To do: Filter the listing below down to the lines containing the word "paragraph".

══════════════════════════════

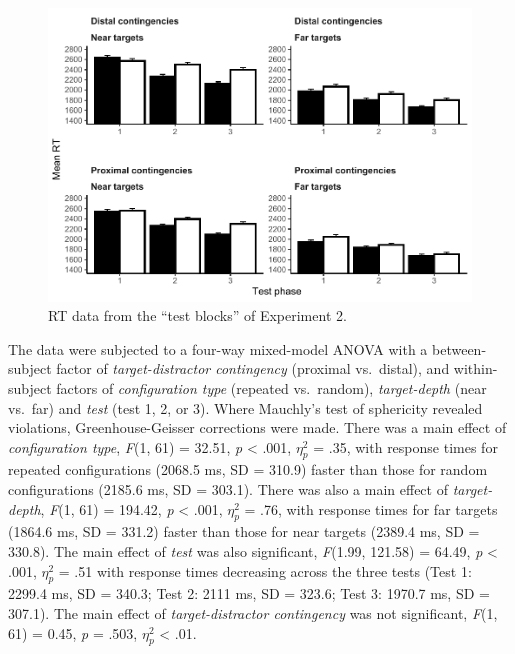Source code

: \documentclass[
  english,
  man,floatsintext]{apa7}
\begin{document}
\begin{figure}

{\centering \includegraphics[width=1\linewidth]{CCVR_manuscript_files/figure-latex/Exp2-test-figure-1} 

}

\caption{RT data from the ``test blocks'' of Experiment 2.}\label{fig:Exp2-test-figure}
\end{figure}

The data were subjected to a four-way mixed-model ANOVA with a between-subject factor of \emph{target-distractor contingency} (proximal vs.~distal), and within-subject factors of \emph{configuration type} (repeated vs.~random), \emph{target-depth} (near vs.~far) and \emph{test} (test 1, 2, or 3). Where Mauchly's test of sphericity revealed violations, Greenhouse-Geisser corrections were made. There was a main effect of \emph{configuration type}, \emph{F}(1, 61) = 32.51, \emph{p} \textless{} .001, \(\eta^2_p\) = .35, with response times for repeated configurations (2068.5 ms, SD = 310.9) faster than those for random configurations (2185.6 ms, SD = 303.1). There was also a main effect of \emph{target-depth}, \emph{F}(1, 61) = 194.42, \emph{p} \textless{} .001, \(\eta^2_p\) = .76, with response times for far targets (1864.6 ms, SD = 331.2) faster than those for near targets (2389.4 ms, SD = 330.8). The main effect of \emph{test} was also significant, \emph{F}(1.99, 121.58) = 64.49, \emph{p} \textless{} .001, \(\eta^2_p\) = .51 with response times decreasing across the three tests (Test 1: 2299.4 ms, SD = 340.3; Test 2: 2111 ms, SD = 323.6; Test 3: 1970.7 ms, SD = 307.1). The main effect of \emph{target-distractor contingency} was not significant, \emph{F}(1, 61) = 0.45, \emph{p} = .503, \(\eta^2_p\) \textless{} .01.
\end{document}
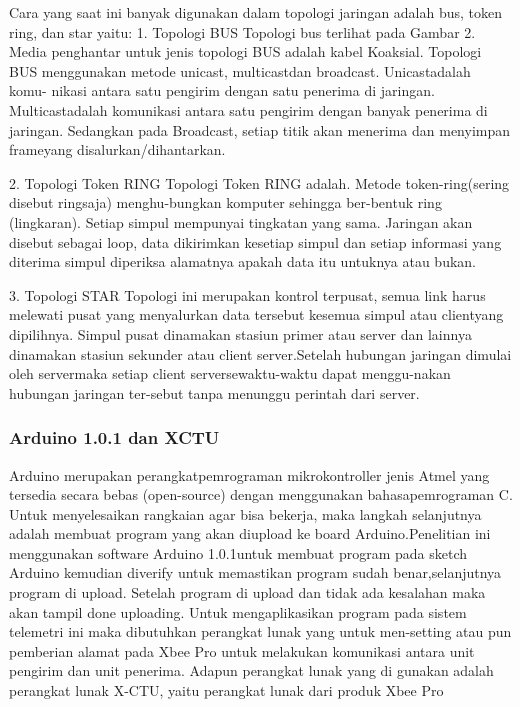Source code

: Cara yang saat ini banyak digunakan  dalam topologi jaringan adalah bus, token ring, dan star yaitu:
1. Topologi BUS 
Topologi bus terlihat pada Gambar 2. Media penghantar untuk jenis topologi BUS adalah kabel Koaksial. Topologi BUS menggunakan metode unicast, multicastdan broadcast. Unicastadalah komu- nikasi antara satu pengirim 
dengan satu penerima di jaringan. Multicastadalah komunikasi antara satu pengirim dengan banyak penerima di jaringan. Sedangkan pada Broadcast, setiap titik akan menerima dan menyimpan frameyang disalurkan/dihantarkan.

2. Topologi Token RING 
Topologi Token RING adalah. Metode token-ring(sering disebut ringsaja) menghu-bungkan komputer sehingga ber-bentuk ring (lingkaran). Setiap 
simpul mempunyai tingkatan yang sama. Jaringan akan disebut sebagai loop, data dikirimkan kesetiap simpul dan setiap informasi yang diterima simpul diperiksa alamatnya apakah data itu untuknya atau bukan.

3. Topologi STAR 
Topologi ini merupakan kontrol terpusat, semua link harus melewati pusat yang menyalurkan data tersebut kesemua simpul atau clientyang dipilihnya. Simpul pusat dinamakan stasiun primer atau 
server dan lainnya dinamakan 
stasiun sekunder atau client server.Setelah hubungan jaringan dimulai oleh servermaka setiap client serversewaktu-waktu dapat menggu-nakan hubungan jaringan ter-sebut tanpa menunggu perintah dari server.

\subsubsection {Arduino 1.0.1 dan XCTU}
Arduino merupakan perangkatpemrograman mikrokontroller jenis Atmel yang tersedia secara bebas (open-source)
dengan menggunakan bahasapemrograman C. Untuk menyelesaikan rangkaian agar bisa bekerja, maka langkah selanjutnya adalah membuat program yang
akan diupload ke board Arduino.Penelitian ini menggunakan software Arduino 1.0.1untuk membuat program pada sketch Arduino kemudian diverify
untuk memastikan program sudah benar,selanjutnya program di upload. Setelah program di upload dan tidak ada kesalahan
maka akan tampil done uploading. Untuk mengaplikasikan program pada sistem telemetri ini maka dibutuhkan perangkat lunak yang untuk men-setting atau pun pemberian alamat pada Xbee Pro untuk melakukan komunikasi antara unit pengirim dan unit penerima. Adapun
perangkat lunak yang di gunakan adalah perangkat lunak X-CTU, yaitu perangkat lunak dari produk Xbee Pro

══════════════════════════════

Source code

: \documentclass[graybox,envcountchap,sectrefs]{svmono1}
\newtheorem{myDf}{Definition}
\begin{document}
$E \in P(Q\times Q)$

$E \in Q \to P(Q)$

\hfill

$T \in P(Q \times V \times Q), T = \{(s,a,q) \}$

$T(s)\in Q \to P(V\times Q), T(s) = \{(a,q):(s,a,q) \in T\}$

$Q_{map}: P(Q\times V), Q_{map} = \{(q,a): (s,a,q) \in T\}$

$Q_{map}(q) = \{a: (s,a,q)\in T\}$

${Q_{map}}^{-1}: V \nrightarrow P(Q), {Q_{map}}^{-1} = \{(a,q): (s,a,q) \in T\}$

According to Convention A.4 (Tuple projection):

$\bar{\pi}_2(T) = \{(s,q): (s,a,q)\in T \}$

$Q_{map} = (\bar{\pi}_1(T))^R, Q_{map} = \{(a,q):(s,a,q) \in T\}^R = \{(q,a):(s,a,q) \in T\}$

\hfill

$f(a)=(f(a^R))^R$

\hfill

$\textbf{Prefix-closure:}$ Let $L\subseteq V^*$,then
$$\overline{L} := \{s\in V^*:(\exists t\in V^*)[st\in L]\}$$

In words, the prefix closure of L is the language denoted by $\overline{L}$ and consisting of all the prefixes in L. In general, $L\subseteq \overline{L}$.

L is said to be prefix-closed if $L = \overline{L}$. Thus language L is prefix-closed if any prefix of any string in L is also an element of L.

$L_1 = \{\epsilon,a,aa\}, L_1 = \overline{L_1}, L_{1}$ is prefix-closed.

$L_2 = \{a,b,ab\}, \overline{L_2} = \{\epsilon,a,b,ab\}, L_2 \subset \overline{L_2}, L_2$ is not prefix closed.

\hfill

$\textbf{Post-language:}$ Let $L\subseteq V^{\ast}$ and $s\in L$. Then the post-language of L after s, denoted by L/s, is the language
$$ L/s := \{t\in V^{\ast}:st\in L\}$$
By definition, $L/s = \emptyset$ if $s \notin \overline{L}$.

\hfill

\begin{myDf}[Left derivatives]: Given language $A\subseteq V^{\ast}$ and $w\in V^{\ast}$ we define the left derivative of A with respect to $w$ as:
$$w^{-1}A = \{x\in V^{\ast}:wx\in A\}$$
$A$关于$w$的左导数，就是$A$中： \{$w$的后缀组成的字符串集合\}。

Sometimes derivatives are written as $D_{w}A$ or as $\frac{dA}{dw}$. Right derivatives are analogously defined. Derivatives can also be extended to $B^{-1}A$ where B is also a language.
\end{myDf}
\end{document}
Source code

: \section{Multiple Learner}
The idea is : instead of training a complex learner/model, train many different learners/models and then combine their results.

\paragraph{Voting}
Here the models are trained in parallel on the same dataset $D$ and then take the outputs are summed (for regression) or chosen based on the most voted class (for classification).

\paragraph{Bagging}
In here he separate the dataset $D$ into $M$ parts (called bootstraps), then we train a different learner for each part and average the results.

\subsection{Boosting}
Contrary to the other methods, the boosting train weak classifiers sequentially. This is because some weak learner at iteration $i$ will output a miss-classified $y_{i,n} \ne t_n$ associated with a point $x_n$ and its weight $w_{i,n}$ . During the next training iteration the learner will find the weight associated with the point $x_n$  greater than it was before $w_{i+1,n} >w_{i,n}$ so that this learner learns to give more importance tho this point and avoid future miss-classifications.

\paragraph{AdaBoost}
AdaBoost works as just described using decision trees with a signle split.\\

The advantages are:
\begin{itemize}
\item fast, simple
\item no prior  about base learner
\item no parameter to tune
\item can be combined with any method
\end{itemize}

══════════════════════════════

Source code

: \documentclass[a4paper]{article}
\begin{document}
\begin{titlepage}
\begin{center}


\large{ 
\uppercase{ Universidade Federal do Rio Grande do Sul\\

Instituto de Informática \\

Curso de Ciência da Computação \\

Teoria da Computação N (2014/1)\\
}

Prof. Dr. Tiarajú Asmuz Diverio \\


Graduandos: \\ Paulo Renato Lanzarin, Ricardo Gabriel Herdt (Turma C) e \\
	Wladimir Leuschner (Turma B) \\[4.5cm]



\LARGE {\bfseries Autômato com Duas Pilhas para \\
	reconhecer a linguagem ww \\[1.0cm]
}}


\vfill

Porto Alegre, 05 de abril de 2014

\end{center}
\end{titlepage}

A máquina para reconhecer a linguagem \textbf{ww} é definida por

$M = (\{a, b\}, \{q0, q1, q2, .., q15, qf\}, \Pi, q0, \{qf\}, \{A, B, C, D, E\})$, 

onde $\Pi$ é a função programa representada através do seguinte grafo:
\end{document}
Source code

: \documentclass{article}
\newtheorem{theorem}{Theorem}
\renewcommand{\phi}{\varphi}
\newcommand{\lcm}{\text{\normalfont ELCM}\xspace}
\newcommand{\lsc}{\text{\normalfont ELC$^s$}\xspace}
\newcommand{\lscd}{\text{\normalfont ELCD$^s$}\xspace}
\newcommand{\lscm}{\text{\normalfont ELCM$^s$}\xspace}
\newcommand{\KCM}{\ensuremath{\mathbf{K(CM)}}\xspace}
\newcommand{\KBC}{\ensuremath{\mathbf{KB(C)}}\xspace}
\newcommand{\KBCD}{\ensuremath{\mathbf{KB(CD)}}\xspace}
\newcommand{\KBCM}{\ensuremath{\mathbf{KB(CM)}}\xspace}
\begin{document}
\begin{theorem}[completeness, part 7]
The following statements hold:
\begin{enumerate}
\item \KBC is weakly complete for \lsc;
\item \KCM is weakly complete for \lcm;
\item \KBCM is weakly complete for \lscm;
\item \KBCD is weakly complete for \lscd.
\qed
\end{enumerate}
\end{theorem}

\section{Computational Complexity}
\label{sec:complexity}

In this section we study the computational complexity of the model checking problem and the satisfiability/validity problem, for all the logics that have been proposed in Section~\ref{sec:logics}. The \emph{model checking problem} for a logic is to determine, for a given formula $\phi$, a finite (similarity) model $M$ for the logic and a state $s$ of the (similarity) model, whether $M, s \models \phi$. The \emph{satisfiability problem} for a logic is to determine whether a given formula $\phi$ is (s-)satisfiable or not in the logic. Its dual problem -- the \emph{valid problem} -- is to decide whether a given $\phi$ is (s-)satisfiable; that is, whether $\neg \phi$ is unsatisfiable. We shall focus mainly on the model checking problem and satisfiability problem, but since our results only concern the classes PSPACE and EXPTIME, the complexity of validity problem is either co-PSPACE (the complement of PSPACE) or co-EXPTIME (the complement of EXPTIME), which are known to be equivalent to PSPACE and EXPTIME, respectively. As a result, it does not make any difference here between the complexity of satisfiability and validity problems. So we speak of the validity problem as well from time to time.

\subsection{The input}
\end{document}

══════════════════════════════

Response to the exercise:
\paragraph{Voting}
\paragraph{Bagging}
\paragraph{AdaBoost}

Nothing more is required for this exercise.